Head to head

Hasselblad 500 CM vs Mamiya RB67

Both land on the shortlist for anyone moving up to 6x6 or 6x7 with a budget that says "serious but not bottomless." They shoot the same kind of deliberate, tripod-friendly work, and both have a reputation built over decades of studio and landscape use. The single biggest split is size and weight. The Hasselblad is a compact, hand-holdable cube; the RB67 is a heavy, bellows-driven slab that wants a tripod most of the time.

How they differ

Format and rendering differ first. The Hasselblad shoots square 6x6, so you compose without rotating the camera and crop later if you want a rectangle. The RB67 shoots 6x7, a bigger negative that prints closer to standard paper ratios, and its rotating back lets you switch portrait and landscape without turning the whole body. The Mamiya's bellows focusing means real close-focus and built-in macro range on most lenses, which the Hasselblad gets only with extension tubes. Hasselblad lenses (the Zeiss glass) have a rendering many people chase; Mamiya's Sekor lenses are excellent and sharp, just less mythologized.

Handling is where you feel the gap. The 500 CM is light enough to carry all day and shoot handheld at speed; it is a leaf-shutter system, so flash syncs at any speed, which studio and fill-flash shooters love. The RB67 is big, front-heavy, and slow to work with, but that slowness suits studio portraiture where it earns the nickname "the beast." On cost, RB67 bodies and lenses are usually a good deal cheaper for the same condition, partly because of the weight tax. Hasselblad commands a premium and its service network and parts supply are stronger. Both are mechanical and repairable, but Hasselblad reliability and resale tend to hold up better.

Choose Hasselblad 500 CM

Pick the Hasselblad if you want one camera you will actually carry: travel, street-adjacent work, weddings, anything handheld. The square format suits you, you value leaf-shutter flash sync at every speed, and you want the Zeiss look plus the easiest path to service and resale. It rewards photographers who think in 6x6 and want a system that does not punish them for leaving the tripod at home.

Full Hasselblad 500 CM guide →

Choose Mamiya RB67

Pick the RB67 if your work is mostly studio or tripod-based and you want the biggest negative for the money.

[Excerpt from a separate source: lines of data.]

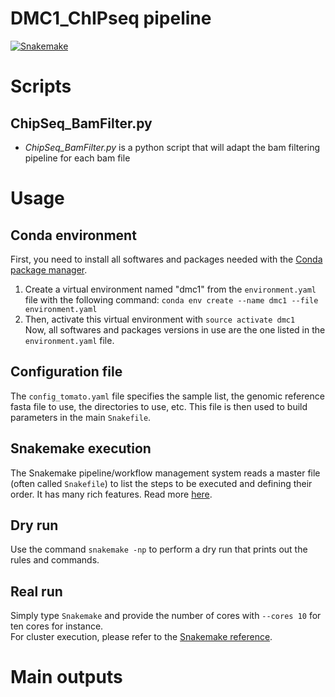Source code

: # DMC1_ChIPseq pipeline

[![Snakemake](https://img.shields.io/badge/snakemake-≥5.2.0-brightgreen.svg)](https://snakemake.bitbucket.io)


# Scripts

## ChipSeq_BamFilter.py
* *ChipSeq_BamFilter.py* is a python script that will adapt the bam filtering pipeline for each bam file 


# Usage 

## Conda environment
First, you need to install all softwares and packages needed with the [Conda package manager](https://conda.io/docs/using/envs.html).  
1. Create a virtual environment named "dmc1" from the `environment.yaml` file with the following command: `conda env create --name dmc1 --file environment.yaml`
2. Then, activate this virtual environment with `source activate dmc1`    
Now, all softwares and packages versions in use are the one listed in the `environment.yaml` file.

## Configuration file
The `config_tomato.yaml` file specifies the sample list, the genomic reference fasta file to use, the directories to use, etc. This file is then used to build parameters in the main `Snakefile`. 

## Snakemake execution
The Snakemake pipeline/workflow management system reads a master file (often called `Snakefile`) to list the steps to be executed and defining their order. 
It has many rich features. Read more [here](https://snakemake.readthedocs.io/en/stable/).

## Dry run
Use the command `snakemake -np` to perform a dry run that prints out the rules and commands. 
 
## Real run
Simply type `Snakemake` and provide the number of cores with `--cores 10` for ten cores for instance.  
For cluster execution, please refer to the [Snakemake reference](https://snakemake.readthedocs.io/en/stable/executable.html#cluster-execution). 

# Main outputs


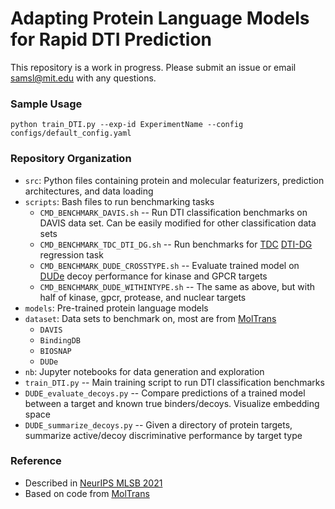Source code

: # Adapting Protein Language Models for Rapid DTI Prediction

This repository is a work in progress. Please submit an issue or email samsl@mit.edu with any questions.

### Sample Usage

`python train_DTI.py --exp-id ExperimentName --config configs/default_config.yaml`

### Repository Organization

- `src`: Python files containing protein and molecular featurizers, prediction architectures, and data loading
- `scripts`: Bash files to run benchmarking tasks
  - `CMD_BENCHMARK_DAVIS.sh` -- Run DTI classification benchmarks on DAVIS data set. Can be easily modified for other classification data sets
  - `CMD_BENCHMARK_TDC_DTI_DG.sh` -- Run benchmarks for [TDC](https://tdcommons.ai) [DTI-DG](https://tdcommons.ai/benchmark/dti_dg_group/bindingdb_patent/) regression task
  - `CMD_BENCHMARK_DUDE_CROSSTYPE.sh` -- Evaluate trained model on [DUDe](http://dude.docking.org) decoy performance for kinase and GPCR targets
  - `CMD_BENCHMARK_DUDE_WITHINTYPE.sh` -- The same as above, but with half of kinase, gpcr, protease, and nuclear targets
- `models`: Pre-trained protein language models
- `dataset`: Data sets to benchmark on, most are from [MolTrans](https://academic.oup.com/bioinformatics/article/37/6/830/5929692)
  - `DAVIS`
  - `BindingDB`
  - `BIOSNAP`
  - `DUDe` 
- `nb`: Jupyter notebooks for data generation and exploration
- `train_DTI.py` -- Main training script to run DTI classification benchmarks
- `DUDE_evaluate_decoys.py` -- Compare predictions of a trained model between a target and known true binders/decoys. Visualize embedding space
- `DUDE_summarize_decoys.py` -- Given a directory of protein targets, summarize active/decoy discriminative performance by target type


### Reference

- Described in [NeurIPS MLSB 2021](https://www.mlsb.io/papers_2021/MLSB2021_Adapting_protein_language_models.pdf)
- Based on code from [MolTrans](https://github.com/kexinhuang12345/MolTrans)
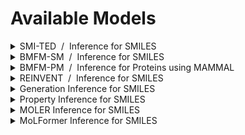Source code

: <!--

DO NOT EDIT
-----------
This file is auto-generated.
To update it, consult instructions:
https://github.com/acceleratedscience/openad-website/tree/generator

-->

# Available Models

<details markdown><summary>SMI-TED &nbsp;/&nbsp; Inference for SMILES</summary>
<div markdown>

[:carbon-icn-github: openad-model-smited](#https://github.com/acceleratedscience/openad-model-smited){ .md-button }
[compose.yml](https://github.com/acceleratedscience/openad-model-smited/raw/main/compose.yaml){ .md-button .md-button--primary download='compose.yml' }
[Instructions](/docs/model-service/prepackaged-models-beta/#deployment-via-container-composeyml){ .md-button .md-button--tertiary }  

This OpenAD service provides access to the **SMILES-based Transformer Encoder-Decoder** (SMILES-TED), which is an encoder-decoder model pre-trained on a curated dataset of 91 million SMILES samples sourced from PubChem, equivalent to 4 billion molecular tokens. SMI-TED supports various complex tasks, including quantum property prediction, with two main variants ( 289 M and 8 × 289 M ).

More information:  
[github.com/IBM/materials](https://github.com/IBM/materials)  
[huggingface.co/ibm/materials.smi-ted](https://huggingface.co/ibm/materials.smi-ted)  
[arxiv.org/abs/2407.20267](https://arxiv.org/abs/2407.20267)

</div>
</details>

<details markdown><summary>BMFM-SM &nbsp;/&nbsp; Inference for SMILES</summary>
<div markdown>

[:carbon-icn-github: bmfm-sm](#https://github.com/acceleratedscience/bmfm-sm){ .md-button }
[compose.yml](https://github.com/acceleratedscience/bmfm-sm/raw/main/compose.yaml){ .md-button .md-button--primary download='compose.yml' }
[Instructions](/docs/model-service/prepackaged-models-beta/#deployment-via-container-composeyml){ .md-button .md-button--tertiary }  

This OpenAD service provides access to the **Biomedmultiview** foundation model with checkpoints for the following properties:

| BACE | BBBP | CLINTOX | ESOL | FREESOLV | HIV |
| ---- | ---- | ------- | ---- | -------- | --- |

| LIPOPHILICITY | MUV | QM7 | SIDER | TOX21 | TOXCAST |
| ------------- | --- | --- | ----- | ----- | ------- |

More information:  
[github.com/BiomedSciAI/biomed-multi-view](https://github.com/BiomedSciAI/biomed-multi-view)  
[arxiv.org/abs/2410.19704](https://arxiv.org/abs/2410.19704)

</div>
</details>

<details markdown><summary>BMFM-PM &nbsp;/&nbsp; Inference for Proteins using MAMMAL</summary>
<div markdown>

[:carbon-icn-github: bmfm_mammal_inference](#https://github.com/acceleratedscience/bmfm_mammal_inference){ .md-button }
[compose.yml](https://github.com/acceleratedscience/bmfm_mammal_inference/raw/main/compose.yaml){ .md-button .md-button--primary download='compose.yml' }
[Instructions](/docs/model-service/prepackaged-models-beta/#deployment-via-container-composeyml){ .md-button .md-button--tertiary }  

This OpenAD service provides access to the **Biomedmultialignment** foundation model with checkpoints for the following properties:

| Sol | DTI |
| --- | --- |

More information:  
[github.com/BiomedSciAI/biomed-multi-alignment](https://github.com/BiomedSciAI/biomed-multi-alignment)

</div>
</details>

<details markdown><summary>REINVENT &nbsp;/&nbsp; Inference for SMILES</summary>
<div markdown>

[:carbon-icn-github: openad_reinvent4](#https://github.com/acceleratedscience/openad_reinvent4){ .md-button }
[compose.yml](https://github.com/acceleratedscience/openad_reinvent4/raw/main/compose.yaml){ .md-button .md-button--primary download='compose.yml' }
[Instructions](/docs/model-service/prepackaged-models-beta/#deployment-via-container-composeyml){ .md-button .md-button--tertiary }  

This OpenAD service provides access to the **REINVENT 4** molecular design tool, which is used for de novo design, scaffold hopping, R-group replacement, linker design, molecule optimization, and other small molecule design tasks. REINVENT uses a Reinforcement Learning (RL) algorithm to generate optimized molecules compliant with a user-defined property profile defined as a multi-component score. Transfer Learning (TL) can be used to create or pre-train a model that generates molecules closer to a set of input molecules. 

More information:  
[github.com/MolecularAI/REINVENT4](https://github.com/MolecularAI/REINVENT4)  
[link.springer.com/article/10.1186/s13321-024-00812-5](https://link.springer.com/article/10.1186/s13321-024-00812-5)

</div>
</details>

<details markdown><summary>Generation Inference for SMILES</summary>
<div markdown>

[:carbon-icn-github: generation_inference_service](#https://github.com/acceleratedscience/generation_inference_service){ .md-button }
[Instructions](/docs/model-service/prepackaged-models-beta/#deployment-via-container){ .md-button .md-button--tertiary }  

_No description available._

</div>
</details>

<details markdown><summary>Property Inference for SMILES</summary>
<div markdown>

[:carbon-icn-github: property_inference_service](#https://github.com/acceleratedscience/property_inference_service){ .md-button }
[Instructions](/docs/model-service/prepackaged-models-beta/#deployment-via-container){ .md-button .md-button--tertiary }  

_No description available._

</div>
</details>

<details markdown><summary>MOLER Inference for SMILES</summary>
<div markdown>

[:carbon-icn-github: moler_inference_service](#https://github.com/acceleratedscience/moler_inference_service){ .md-button }
[Instructions](/docs/model-service/prepackaged-models-beta/#deployment-via-container){ .md-button .md-button--tertiary }  

_No description available._

</div>
</details>

<details markdown><summary>MoLFormer Inference for SMILES</summary>
<div markdown>

[:carbon-icn-github: molformer_inference_service](#https://github.com/acceleratedscience/molformer_inference_service){ .md-button }
[Instructions](/docs/model-service/prepackaged-models-beta/#deployment-via-container){ .md-button .md-button--tertiary }  

_No description available._

</div>
</details>
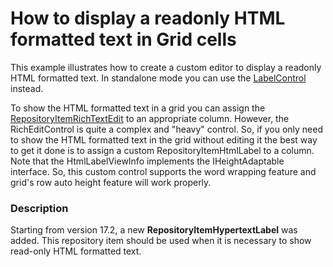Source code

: # How to display a readonly HTML formatted text in Grid cells


<p>This example illustrates how to create a custom editor to display a readonly HTML formatted text. In standalone mode you can use the  <a href="http://documentation.devexpress.com/#WindowsForms/clsDevExpressXtraEditorsLabelControltopic"><u>LabelControl</u></a> instead. </p><p>To show the HTML formatted text in a grid you can assign the <a href="http://documentation.devexpress.com/#WindowsForms/clsDevExpressXtraEditorsRepositoryRepositoryItemRichTextEdittopic"><u>RepositoryItemRichTextEdit</u></a> to an appropriate column. However, the RichEditControl is quite a complex and "heavy" control. So, if you only need to show the HTML formatted text in the grid without editing it the best way to get it done is to assign a custom  RepositoryItemHtmlLabel to a column. Note that the HtmlLabelViewInfo implements the IHeightAdaptable interface. So, this custom control supports the word wrapping feature and grid's row auto height feature will work properly.</p><p></p>


<h3>Description</h3>

<p>Starting from version 17.2, a new&nbsp;<strong>RepositoryItemHypertextLabel</strong>&nbsp;was added. This repository item should be used when it is necessary to show read-only HTML formatted text.&nbsp;</p>

<br/>


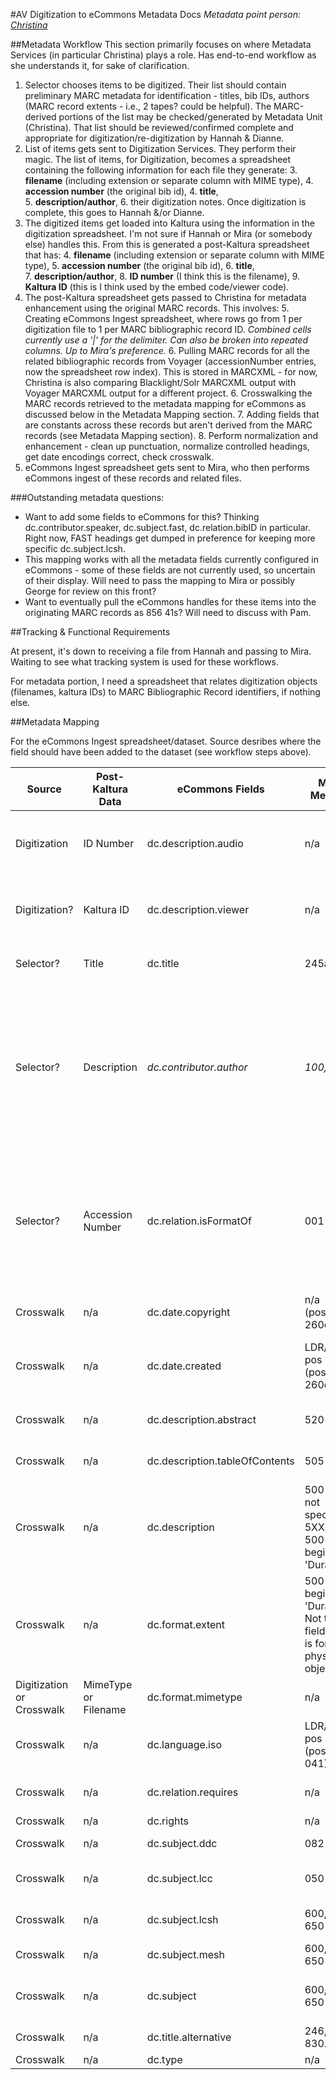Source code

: #AV Digitization to eCommons Metadata Docs
*Metadata point person: [Christina](mailto:cmh329@cornell.edu)*

##Metadata Workflow
This section primarily focuses on where Metadata Services (in particular Christina) plays a role. Has end-to-end workflow as she understands it, for sake of clarification.

1. Selector chooses items to be digitized. Their list should contain preliminary MARC metadata for identification - titles, bib IDs, authors (MARC record extents - i.e., 2 tapes? could be helpful). The MARC-derived portions of the list may be checked/generated by Metadata Unit (Christina). That list should be reviewed/confirmed complete and appropriate for digitization/re-digitization by Hannah & Dianne.
2. List of items gets sent to Digitization Services. They perform their magic. The list of items, for Digitization, becomes a spreadsheet containing the following information for each file they generate: 
    3. **filename** (including extension or separate column with MIME type), 
    4. **accession number** (the original bib id), 
    4. **title**,  
    5. **description/author**, 
    6. their digitization notes. 
Once digitization is complete, this goes to Hannah &/or Dianne.
3. The digitized items get loaded into Kaltura using the information in the digitization spreadsheet. I'm not sure if Hannah or Mira (or somebody else) handles this. From this is generated a post-Kaltura spreadsheet that has: 
    4. **filename** (including extension or separate column with MIME type), 
    5. **accession number** (the original bib id), 
    6. **title**,  
    7. **description/author**, 
    8. **ID number** (I think this is the filename), 
    9. **Kaltura ID** (this is I think used by the embed code/viewer code).
4. The post-Kaltura spreadsheet gets passed to Christina for metadata enhancement using the original MARC records. This involves:
    5. Creating eCommons Ingest spreadsheet, where rows go from 1 per digitization file to 1 per MARC bibliographic record ID. *Combined cells currently use a '|' for the delimiter. Can also be broken into repeated columns. Up to Mira's preference.*
    6. Pulling MARC records for all the related bibliographic records from Voyager (accessionNumber entries, now the spreadsheet row index). This is stored in MARCXML - for now, Christina is also comparing Blacklight/Solr MARCXML output with Voyager MARCXML output for a different project.
    6. Crosswalking the MARC records retrieved to the metadata mapping for eCommons as discussed below in the Metadata Mapping section.
    7. Adding fields that are constants across these records but aren't derived from the MARC records (see Metadata Mapping section).
    8. Perform normalization and enhancement - clean up punctuation, normalize controlled headings, get date encodings correct, check crosswalk.
9. eCommons Ingest spreadsheet gets sent to Mira, who then performs eCommons ingest of these records and related files.

###Outstanding metadata questions:

* Want to add some fields to eCommons for this? Thinking dc.contributor.speaker, dc.subject.fast, dc.relation.bibID in particular. Right now, FAST headings get dumped in preference for keeping more specific dc.subject.lcsh.
* This mapping works with all the metadata fields currently configured in eCommons - some of these fields are not currently used, so uncertain of their display. Will need to pass the mapping to Mira or possibly George for review on this front?
* Want to eventually pull the eCommons handles for these items into the originating MARC records as 856 41s? Will need to discuss with Pam.

##Tracking & Functional Requirements

At present, it's down to receiving a file from Hannah and passing to Mira. Waiting to see what tracking system is used for these workflows. 

For metadata portion, I need a spreadsheet that relates digitization objects (filenames, kaltura IDs) to MARC Bibliographic Record identifiers, if nothing else.

##Metadata Mapping

For the eCommons Ingest spreadsheet/dataset. Source desribes where the field should have been added to the dataset (see workflow steps above).

Source | Post-Kaltura Data | eCommons Fields | MARC Metadata | Notes
---|---|---|---|---
Digitization | ID Number | dc.description.audio | n/a | filenames? eCommons dc.description.audio has scope note 'Entry ID for kaltura audio files'
Digitization? | Kaltura ID | dc.description.viewer | n/a | entry id for Kaltura viewer? eCommons dc.description.viewer has scope note 'Entry ID for Kaltura Viewer'
Selector? | Title | dc.title | 245abp | Clean up punctuation, remove $h qualifiers, if present.
Selector? | Description | *dc.contributor.author* | *100, 700* | At least in starting sheet, this column competely maps to author, not general description note or more specific description abstract. Will be asking about 1. changing this in future spreadsheets 2. getting eCommons field 'dc.contributor.speaker' added.
Selector? | Accession Number | dc.relation.isFormatOf | 001 | MARC Bibliographic record identifier. Consider generating URL from this for linking to record as appears in Blacklight interface. Could also be used later for generating eCommons URLs to add to MARC records.
Crosswalk | n/a | dc.date.copyright | n/a (possibly 260c/264c) | Will we be adding any rights information to these?
Crosswalk | n/a | dc.date.created | LDR/008 pos 7-10 (possibly 260c/264c) | Make sure is EDTF Encoding. Don't think these MARC records generally have 260/264c fields. 
Crosswalk | n/a | dc.description.abstract | 520 3# a | Probably will include 520 generally, 500s too possibly.
Crosswalk | n/a | dc.description.tableOfContents | 505 * | Will need normalization review if even included for these records.
Crosswalk | n/a | dc.description | 500 *, 518, not specified 5XX, not 500 that begins with 'Duration: ' | will need to be reviewed for item- and format-specific notes.
Crosswalk | n/a | dc.format.extent | 500 that begins with 'Duration: '. Not the 300 field - this is for the physical object. | Possibly will get this information also from the Digitization work.
Digitization or Crosswalk | MimeType or Filename | dc.format.mimetype | n/a | Derived from Digitization work and filenames.
Crosswalk | n/a | dc.language.iso | LDR/008 pos 35-37 (possibly 041) | Convert to ISO 639-2 for now. eCommons seems to try to use that.
Crosswalk | n/a | dc.relation.requires | n/a | Any constant notes on the required software to listen?
Crosswalk | n/a | dc.rights | n/a | May want to add later.
Crosswalk | n/a | dc.subject.ddc | 082 | Don't think this displays currently in eCommons.
Crosswalk | n/a | dc.subject.lcc | 050 #4 | Don't think this displays currently in eCommons. Want to include Cutter?
Crosswalk | n/a | dc.subject.lcsh | 600, 610, 650 #0 | Will need normalization. Don't include FAST headings here for now.
Crosswalk | n/a | dc.subject.mesh | 600, 610, 650 #2 | Will need normalization.
Crosswalk | n/a | dc.subject | 600, 610, 650 #7 | Include Fast headings here that aren't repeating LCSH headings.
Crosswalk | n/a | dc.title.alternative | 246, 240, 830. | Normalize. Want to use dct:isPartOf?
Crosswalk | n/a | dc.type | n/a | always will be 'Sound'



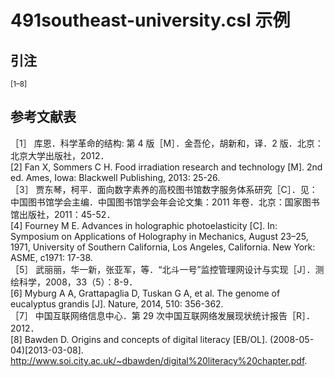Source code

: # 491southeast-university.csl 示例

<!-- 此文件由脚本自动生成，请勿手动修改！ -->

## 引注

<sup>[1–8]</sup>

## 参考文献表

<div class="csl-bib-body second-field-align-flush">
  <div class="csl-entry">［1］	库恩．科学革命的结构: 第 4 版［M］．金吾伦，胡新和，译．2 版．北京：北京大学出版社，2012．</div>
  <div class="csl-entry">[2]	Fan X, Sommers C H. Food irradiation research and technology [M]. 2nd ed. Ames, Iowa: Blackwell Publishing, 2013: 25-26.</div>
  <div class="csl-entry">［3］	贾东琴，柯平．面向数字素养的高校图书馆数字服务体系研究［C］．见：中国图书馆学会主编．中国图书馆学会年会论文集：2011 年卷．北京：国家图书馆出版社，2011：45-52．</div>
  <div class="csl-entry">[4]	Fourney M E. Advances in holographic photoelasticity [C]. In: Symposium on Applications of Holography in Mechanics, August 23–25, 1971, University of Southern California, Los Angeles, California. New York: ASME, c1971: 17-38.</div>
  <div class="csl-entry">［5］	武丽丽，华一新，张亚军，等．“北斗一号”监控管理网设计与实现［J］．测绘科学，2008，33（5）：8-9．</div>
  <div class="csl-entry">[6]	Myburg A A, Grattapaglia D, Tuskan G A, et al. The genome of eucalyptus grandis [J]. Nature, 2014, 510: 356-362.</div>
  <div class="csl-entry">［7］	中国互联网络信息中心．第 29 次中国互联网络发展现状统计报告［R］．2012．</div>
  <div class="csl-entry">[8]	Bawden D. Origins and concepts of digital literacy [EB/OL]. (2008-05-04)[2013-03-08]. <a href="http://www.soi.city.ac.uk/~dbawden/digital%20literacy%20chapter.pdf">http://www.soi.city.ac.uk/~dbawden/digital%20literacy%20chapter.pdf</a>.</div>
</div>
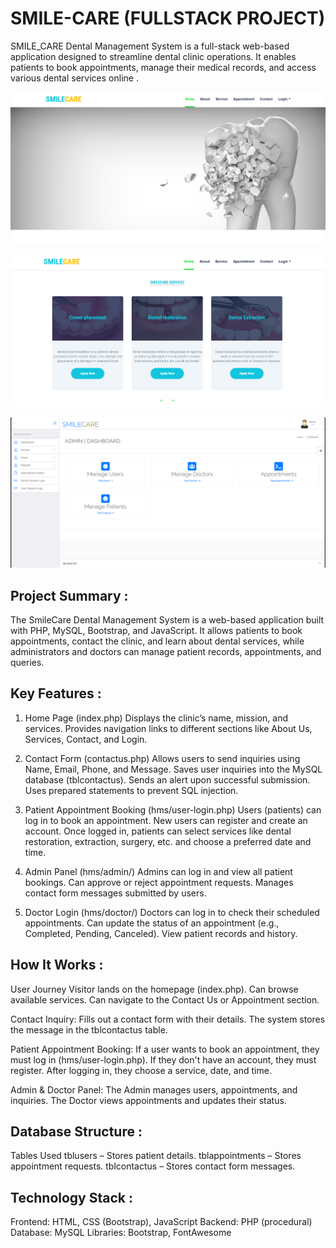 # SMILE-CARE  (FULLSTACK PROJECT) 
SMILE_CARE Dental Management System is a full-stack web-based application designed to streamline dental clinic operations. It enables patients to book appointments, manage their medical records, and access various dental services online .

![image alt](https://github.com/Sujith-Kulal/SMILE-CARE/blob/0b7230cb40be13e972ec81779c3b36ef96819709/Screenshot%20(45).png)

![image alt](https://github.com/Sujith-Kulal/SMILE-CARE/blob/d2302b63d66b2db3541ab4e7e63d57e550f75eaf/Screenshot%20(47).png)

![image alt](https://github.com/Sujith-Kulal/SMILE-CARE/blob/d2302b63d66b2db3541ab4e7e63d57e550f75eaf/Screenshot%20(46).png)



Project Summary  :
--------------
The SmileCare Dental Management System is a web-based application built with PHP, MySQL, Bootstrap, and JavaScript. It allows patients to book appointments, contact the clinic, and learn about dental services, while administrators and doctors can manage patient records, appointments, and queries.

Key Features  :
------------
1. Home Page (index.php)
Displays the clinic’s name, mission, and services.
Provides navigation links to different sections like About Us, Services, Contact, and Login.

2. Contact Form (contactus.php)
Allows users to send inquiries using Name, Email, Phone, and Message.
Saves user inquiries into the MySQL database (tblcontactus).
Sends an alert upon successful submission.
Uses prepared statements to prevent SQL injection.

3. Patient Appointment Booking (hms/user-login.php)
Users (patients) can log in to book an appointment.
New users can register and create an account.
Once logged in, patients can select services like dental restoration, extraction, surgery, etc. and choose a preferred date and time.

4. Admin Panel (hms/admin/)
Admins can log in and view all patient bookings.
Can approve or reject appointment requests.
Manages contact form messages submitted by users.

5. Doctor Login (hms/doctor/)
Doctors can log in to check their scheduled appointments.
Can update the status of an appointment (e.g., Completed, Pending, Canceled).
View patient records and history.

How It Works :
--------------
User Journey
Visitor lands on the homepage (index.php).
Can browse available services.
Can navigate to the Contact Us or Appointment section.


Contact Inquiry:
Fills out a contact form with their details.
The system stores the message in the tblcontactus table.

Patient Appointment Booking:
If a user wants to book an appointment, they must log in (hms/user-login.php).
If they don't have an account, they must register.
After logging in, they choose a service, date, and time.

Admin & Doctor Panel:
The Admin manages users, appointments, and inquiries.
The Doctor views appointments and updates their status.

Database Structure  :
--------------------
Tables Used
tblusers – Stores patient details.
tblappointments – Stores appointment requests.
tblcontactus – Stores contact form messages.

Technology Stack  :
-------------------
Frontend: HTML, CSS (Bootstrap), JavaScript
Backend: PHP (procedural)
Database: MySQL
Libraries:  Bootstrap, FontAwesome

Portrait shooters love the 6x7 frame, the rotating back, and the close-focusing bellows for tight headshots without accessories. If you do not mind the weight and you want maximum image area and lens value per dollar, the beast pays you back every time you print big.

Full Mamiya RB67 guide →

The verdict

Honestly close, and it comes down to how you shoot. If you move around, the Hasselblad wins on portability and flash sync. If you live on a tripod and want the bigger 6x7 negative cheaper, the RB67 is hard to beat. Decide on weight and format first; both will outlast you if cared for.